During those years, it is said, Holderlin rarely went out. When he did leave his room, it was only to take aimless walks through the countryside, filling his pockets with stones and picking flowers, which he would later tear to shreds. In town, the students laughed at him, and children ran away in fear whenever he approached to greet them. Towards the end, his mind became so muddled that he began to call himself by different names—Scardinelli, Killalu-simeno—and once, when a visitor was slow to leave his room, he showed him the door and said, with a finger raised in warning, “I am the Lord God.”
In recent years, there has been renewed speculation about Holderlin’s life in that room. One man contends that Holderlin’s madness was feigned, and that in response to the stultifying political reaction that overwhelmed Germany following the French revolution, the poet withdrew from the world. He lived, so to speak, underground in the tower.

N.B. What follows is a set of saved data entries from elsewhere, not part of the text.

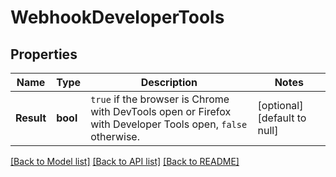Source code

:# WebhookDeveloperTools

## Properties
Name | Type | Description | Notes
------------ | ------------- | ------------- | -------------
**Result** | **bool** | `true` if the browser is Chrome with DevTools open or Firefox with Developer Tools open, `false` otherwise.  | [optional] [default to null]

[[Back to Model list]](../README.md#documentation-for-models) [[Back to API list]](../README.md#documentation-for-api-endpoints) [[Back to README]](../README.md)

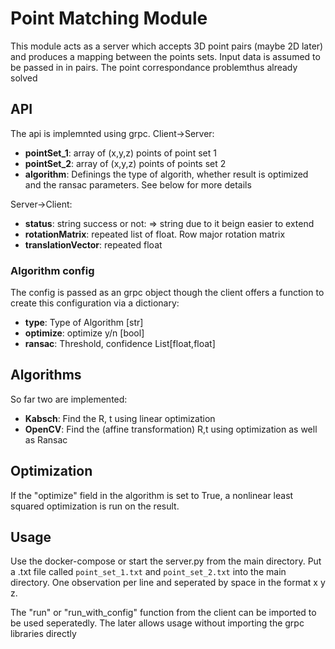 # Point Matching Module

This module acts as a server which accepts 3D point pairs (maybe 2D later) and produces a mapping between the points sets. Input data is assumed to be passed in in pairs. The point correspondance problemthus already solved

## API

The api is implemnted using grpc.
Client->Server:

* **pointSet_1**: array of (x,y,z) points of point set 1
* **pointSet_2**: array of (x,y,z) points of points set 2
* **algorithm**: Definings the type of algorith, whether result is optimized and the ransac parameters. See below for more details

Server->Client:

* **status**: string success or not: => string due to it beign easier to extend
* **rotationMatrix**: repeated list of float. Row major rotation matrix
* **translationVector**: repeated float

### Algorithm config

The config is passed as an grpc object though the  client offers a function to create this configuration via a dictionary:

* **type**: Type of Algorithm [str]
* **optimize**: optimize y/n [bool]
* **ransac**: Threshold, confidence List[float,float]

## Algorithms

So far two are implemented:

* **Kabsch**: Find the R, t using linear optimization
* **OpenCV**: Find the (affine transformation) R,t using optimization as well as Ransac

## Optimization

If the "optimize" field in the algorithm is set to True, a nonlinear least squared
optimization is run on the result.

## Usage

Use the docker-compose or start the server.py from the main directory.
Put a .txt file called `point_set_1.txt` and `point_set_2.txt` into the main directory. One observation per line and seperated by space in the format x y z.

The "run" or "run_with_config" function from the client can be imported to be used
seperatedly. The later allows usage without importing the grpc libraries directly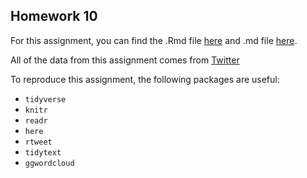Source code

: ## Homework 10

For this assignment, you can find the .Rmd file [here](TwitterAnalysis.Rmd) and .md file [here](TwitterAnalysis.md).

All of the data from this assignment comes from [Twitter](twitter.com)

To reproduce this assignment, the following packages are useful:

* `tidyverse`
* `knitr`
* `readr`
* `here`
* `rtweet`
* `tidytext`
* `ggwordcloud`

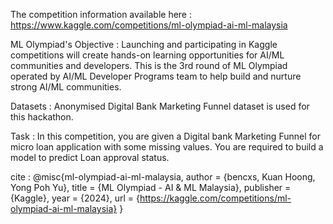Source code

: The competition information available here : https://www.kaggle.com/competitions/ml-olympiad-ai-ml-malaysia

ML Olympiad's Objective :
Launching and participating in Kaggle competitions will create hands-on learning opportunities for AI/ML communities and developers. This is the 3rd round of ML Olympiad operated by AI/ML Developer Programs team to help build and nurture strong AI/ML communities.

Datasets :
Anonymised Digital Bank Marketing Funnel dataset is used for this hackathon.

Task :
In this competition, you are given a Digital bank Marketing Funnel for micro loan application with some missing values. You are required to build a model to predict Loan approval status.

cite : 
@misc{ml-olympiad-ai-ml-malaysia,
    author = {bencxs, Kuan Hoong, Yong Poh Yu},
    title = {ML Olympiad - AI & ML Malaysia},
    publisher = {Kaggle},
    year = {2024},
    url = {https://kaggle.com/competitions/ml-olympiad-ai-ml-malaysia}
}

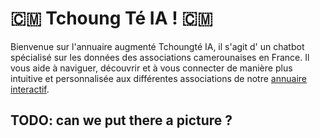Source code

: # 🇨🇲 Tchoung Té IA ! 🇨🇲

Bienvenue sur l'annuaire augmenté Tchoungté IA, il s'agit d' un chatbot spécialisé sur les données des associations camerounaises en France. Il vous aide à naviguer, découvrir et à vous connecter de manière plus intuitive et personnalisée aux différentes associations de notre [annuaire interactif](https://tchoung-te.mongulu.cm).

## TODO: can we put there a picture ?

According to this theory, all of the writings of Holderlin’s madness (1806-1843) were in fact composed in a secret, revolutionary code. There is even a play that expands upon this idea. In the final scene of that work, the young Marx pays Holderlin a visit in his tower. We are led to presume from this encounter that it was the old and dying poet who inspired Marx to write The Economic and Philosophical Manuscripts of 1844. If this were so, then Holderlin would not only have been the greatest German poet of the nineteenth century, but also a central figure in the history of political thought: the link between Hegel and Marx. For it is a documented fact that as young men Holderlin and Hegel were friends. They were students together at the seminary in Tubingen.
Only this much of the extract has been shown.